Mais la vie, qu’elle dure 20 ans ou 100 ans ne prend sens que par les actes posés par l’homme durant son éphémère passage sur terre. Pour El Hadj Sékhouna Soumah, la fin aura été des plus souhaitables. Pressentant le rendez-vous du 31 octobre tout proche, il choisit le camp de l’opprimé pour le grand courroux de l’oppresseur. Avec son compère, El Hadj Ousmane Baldé « Sans loi », il s’oppose à la modification des règles du jeu en plein match. Voué aux gémonies par le camp présidentiel, vilipendé, violenté verbalement et physiquement, l’homme reste droit dans ses bottes : pas question de soutenir l’insoutenable. On se souvient des propos injurieux de certains jeunes de la mouvance présidentielle traitant le vieil homme de tous les noms d’oiseaux avec la bénédiction du palais.
Les consultations pour le forcing avaient été menées tambour battant par un de ses proches. Pour lequel il était inimaginable que le patriarche lui refuse son soutien. C’était sans compter avec la volonté du Kountigui de couronner sa carrière dans la dignité. Alors que le pouvoir corrompu espérait que son soutien passerait comme lettre à la poste, le vieil homme balayera cette conjecture d’un revers de la main. Montrant ainsi à la postérité que, contrairement aux idées reçues, le débat ne se pose pas en termes de génération. Si, parfois la vieillesse peut être aux antipodes de la sagesse, avec El Hadj Sékhouna Soumah, vieillesse rime parfaitement avec sagesse.

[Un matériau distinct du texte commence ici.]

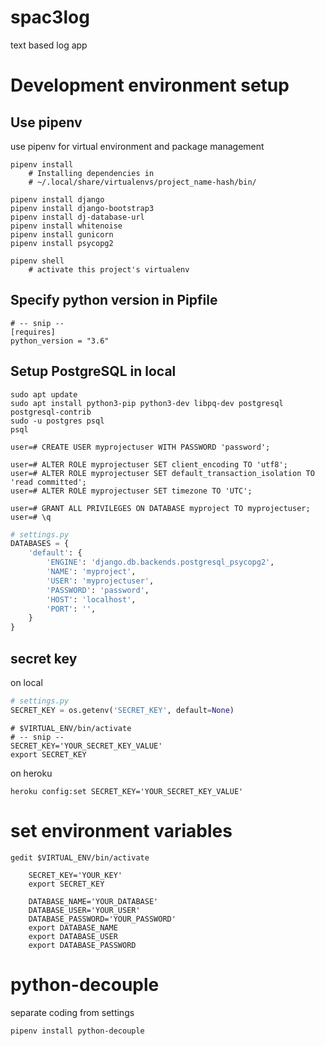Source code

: # spac3log
text based log app

# Development environment setup

## Use pipenv
use pipenv for virtual environment and package management
```commandline
pipenv install
    # Installing dependencies in
    # ~/.local/share/virtualenvs/project_name-hash/bin/
    
pipenv install django
pipenv install django-bootstrap3
pipenv install dj-database-url
pipenv install whitenoise
pipenv install gunicorn
pipenv install psycopg2

pipenv shell
    # activate this project's virtualenv
```

## Specify python version in Pipfile
```
# -- snip --
[requires]
python_version = "3.6"
```

## Setup PostgreSQL in local
```commandline
sudo apt update
sudo apt install python3-pip python3-dev libpq-dev postgresql postgresql-contrib
sudo -u postgres psql
psql

user=# CREATE USER myprojectuser WITH PASSWORD 'password';

user=# ALTER ROLE myprojectuser SET client_encoding TO 'utf8';
user=# ALTER ROLE myprojectuser SET default_transaction_isolation TO 'read committed';
user=# ALTER ROLE myprojectuser SET timezone TO 'UTC';

user=# GRANT ALL PRIVILEGES ON DATABASE myproject TO myprojectuser;
user=# \q
```

```python
# settings.py
DATABASES = {
    'default': {
        'ENGINE': 'django.db.backends.postgresql_psycopg2',
        'NAME': 'myproject',
        'USER': 'myprojectuser',
        'PASSWORD': 'password',
        'HOST': 'localhost',
        'PORT': '',
    }
}
```

## secret key
on local
```python
# settings.py
SECRET_KEY = os.getenv('SECRET_KEY', default=None)
```

```
# $VIRTUAL_ENV/bin/activate
# -- snip --
SECRET_KEY='YOUR_SECRET_KEY_VALUE'
export SECRET_KEY
```

on heroku
```commandline
heroku config:set SECRET_KEY='YOUR_SECRET_KEY_VALUE'
```

# set environment variables
```commandline
gedit $VIRTUAL_ENV/bin/activate

    SECRET_KEY='YOUR_KEY'
    export SECRET_KEY
    
    DATABASE_NAME='YOUR_DATABASE'
    DATABASE_USER='YOUR_USER'
    DATABASE_PASSWORD='YOUR_PASSWORD'
    export DATABASE_NAME
    export DATABASE_USER
    export DATABASE_PASSWORD
```

# python-decouple
separate coding from settings
```commandline
pipenv install python-decouple
```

Et pour le mettre définitivement à l’abri d’une nouvelle tentation, le Créateur a décidé de le rappeler à lui avant une échéance décisive à laquelle il devait faire l’objet de nouvelles pressions : une certaine candidature qui déchaine déjà les passions. Sékhouna Soumah est parti avec sa couronne de chef incontesté et incontestable. Laissant derrière lui ceux qui avaient choisi des voies peu recommandables pour annoncer sa destitution et son remplacement. Maintenant que la nature a joué son implacable rôle, la Basse-Guinée devra se choisir un nouveau Kountigui.

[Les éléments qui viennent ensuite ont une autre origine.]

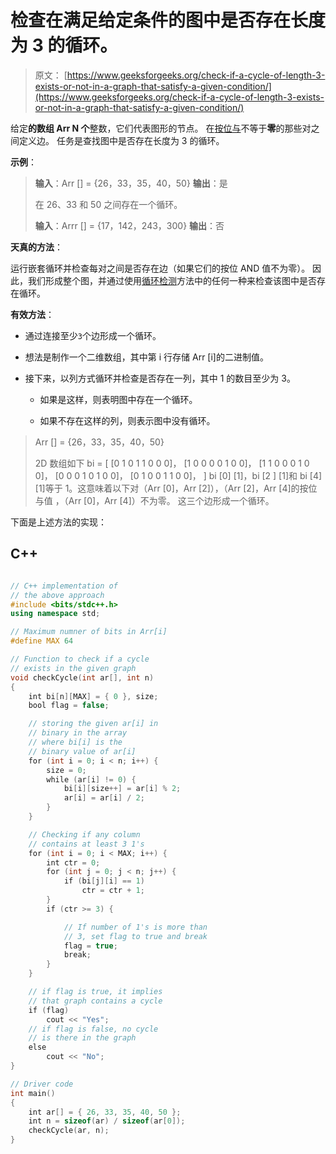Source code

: # 检查在满足给定条件的图中是否存在长度为 3 的循环。

> 原文： [https://www.geeksforgeeks.org/check-if-a-cycle-of-length-3-exists-or-not-in-a-graph-that-satisfy-a-given-condition/](https://www.geeksforgeeks.org/check-if-a-cycle-of-length-3-exists-or-not-in-a-graph-that-satisfy-a-given-condition/)

给定**的数组 **Arr** N 个**整数，它们代表图形的节点。 在[按位与](https://www.geeksforgeeks.org/bitwise-operators-in-c-cpp/)不等于**零**的那些对之间定义边。 任务是查找图中是否存在长度为 3 的循环。

**示例**：

> **输入**：Arr [] = {26，33，35，40，50}
> **输出**：是
> 
> 在 26、33 和 50 之间存在一个循环。
> 
> **输入**：Arrr [] = {17，142，243，300}
> **输出**：否

**天真的方法**：

运行嵌套循环并检查每对之间是否存在边（如果它们的按位 AND 值不为零）。 因此，我们形成整个图，并通过使用[循环检测](https://www.geeksforgeeks.org/detect-cycle-undirected-graph/)方法中的任何一种来检查该图中是否存在循环。

**有效方法**：

*   通过连接至少`3`个边形成一个循环。

*   想法是制作一个二维数组，其中第 i 行存储 Arr [i]的二进制值。

*   接下来，以列方式循环并检查是否存在一列，其中 1 的数目至少为 3。

    *   如果是这样，则表明图中存在一个循环。

    *   如果不存在这样的列，则表示图中没有循环。

> Arr [] = {26，33，35，40，50}
> 
> 2D 数组如下
> bi = [
> [0 1 0 1 1 0 0 0]，
> [1 0 0 0 0 1 0 0]，
> [1 1 0 0 0 1 0 0]，
> [0 0 0 1 0 1 0 0]，
> [0 1 0 0 1 1 0 0]，
> ]
> bi [0] [1]，bi [2 ] [1]和 bi [4] [1]等于 1。这意味着以下对（Arr [0]，Arr [2]），（Arr [2]，Arr [4]的按位与值 ，（Arr [0]，Arr [4]）不为零。 这三个边形成一个循环。

下面是上述方法的实现：

## C++

```cpp

// C++ implementation of 
// the above approach 
#include <bits/stdc++.h> 
using namespace std; 

// Maximum numner of bits in Arr[i] 
#define MAX 64 

// Function to check if a cycle 
// exists in the given graph 
void checkCycle(int ar[], int n) 
{ 
    int bi[n][MAX] = { 0 }, size; 
    bool flag = false; 

    // storing the given ar[i] in 
    // binary in the array 
    // where bi[i] is the 
    // binary value of ar[i] 
    for (int i = 0; i < n; i++) { 
        size = 0; 
        while (ar[i] != 0) { 
            bi[i][size++] = ar[i] % 2; 
            ar[i] = ar[i] / 2; 
        } 
    } 

    // Checking if any column 
    // contains at least 3 1's 
    for (int i = 0; i < MAX; i++) { 
        int ctr = 0; 
        for (int j = 0; j < n; j++) { 
            if (bi[j][i] == 1) 
                ctr = ctr + 1; 
        } 
        if (ctr >= 3) { 

            // If number of 1's is more than 
            // 3, set flag to true and break 
            flag = true; 
            break; 
        } 
    } 

    // if flag is true, it implies 
    // that graph contains a cycle 
    if (flag) 
        cout << "Yes"; 
    // if flag is false, no cycle 
    // is there in the graph 
    else
        cout << "No"; 
} 

// Driver code 
int main() 
{ 
    int ar[] = { 26, 33, 35, 40, 50 }; 
    int n = sizeof(ar) / sizeof(ar[0]); 
    checkCycle(ar, n); 
} 

```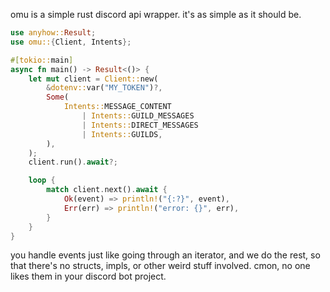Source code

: omu is a simple rust discord api wrapper. it's as simple as it should be.

```rust
use anyhow::Result;
use omu::{Client, Intents};

#[tokio::main]
async fn main() -> Result<()> {
    let mut client = Client::new(
        &dotenv::var("MY_TOKEN")?,
        Some(
            Intents::MESSAGE_CONTENT
                | Intents::GUILD_MESSAGES
                | Intents::DIRECT_MESSAGES
                | Intents::GUILDS,
        ),
    );
    client.run().await?;

    loop {
        match client.next().await {
            Ok(event) => println!("{:?}", event),
            Err(err) => println!("error: {}", err),
        }
    }
}
```

you handle events just like going through an iterator, and we do the rest, so that there's no structs, impls, or other weird stuff involved. cmon, no one likes them in your discord bot project.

Les prétendants n’ont même attendu l’annonce du décès du Kountigui pour entamer les tractations. Le jeu en vaut la chandelle. La bataille s’annonce des plus rudes. Les nouveaux maîtres du pays sont seuls maîtres à bord dans l’organisation des funérailles d’El Hadj Soumah. Le Cas-Sorry qu’il ne portait pas dans son cœur de à cause du Troisième mandat, médite à Coronthie. Cellou Dalein et Sidya Touré doivent se contenter d’adresser un message de condoléances au peuple de Guinée et à la famille éplorée. Alpha Grimpeur, quant à lui doit se dire que la mort tait les rancunes et rancœurs et emboîter le pas à ses ex-opposants.